Every line of the records below that holds the word "alpha" should be copied out.

Top of Entries provided

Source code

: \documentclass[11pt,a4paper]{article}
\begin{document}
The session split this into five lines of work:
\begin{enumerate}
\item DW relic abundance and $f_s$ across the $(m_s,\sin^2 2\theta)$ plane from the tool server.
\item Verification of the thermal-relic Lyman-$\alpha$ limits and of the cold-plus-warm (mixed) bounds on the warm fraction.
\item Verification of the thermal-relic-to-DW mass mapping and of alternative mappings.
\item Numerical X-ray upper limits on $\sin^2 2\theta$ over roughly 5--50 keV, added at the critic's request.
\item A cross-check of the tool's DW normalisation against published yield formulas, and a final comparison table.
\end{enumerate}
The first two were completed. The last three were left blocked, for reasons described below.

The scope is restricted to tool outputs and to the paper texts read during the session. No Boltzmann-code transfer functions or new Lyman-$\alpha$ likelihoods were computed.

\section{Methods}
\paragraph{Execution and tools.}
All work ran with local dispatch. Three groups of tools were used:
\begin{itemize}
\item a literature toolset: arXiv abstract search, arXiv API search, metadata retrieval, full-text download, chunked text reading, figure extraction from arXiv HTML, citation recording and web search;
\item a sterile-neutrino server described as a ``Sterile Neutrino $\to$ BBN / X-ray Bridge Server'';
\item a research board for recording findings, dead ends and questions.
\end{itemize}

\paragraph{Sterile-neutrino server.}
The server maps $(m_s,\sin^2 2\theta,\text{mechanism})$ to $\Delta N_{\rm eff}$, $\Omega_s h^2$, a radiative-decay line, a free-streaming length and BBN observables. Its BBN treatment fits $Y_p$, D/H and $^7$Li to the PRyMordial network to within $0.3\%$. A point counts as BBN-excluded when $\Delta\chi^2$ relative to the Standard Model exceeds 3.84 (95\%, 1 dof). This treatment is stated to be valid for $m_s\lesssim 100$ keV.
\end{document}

Bottom of Entries provided

### Finished task
\item Verification of the thermal-relic Lyman-$\alpha$ limits and of the cold-plus-warm (mixed) bounds on the warm fraction.
The scope is restricted to tool outputs and to the paper texts read during the session. No Boltzmann-code transfer functions or new Lyman-$\alpha$ likelihoods were computed.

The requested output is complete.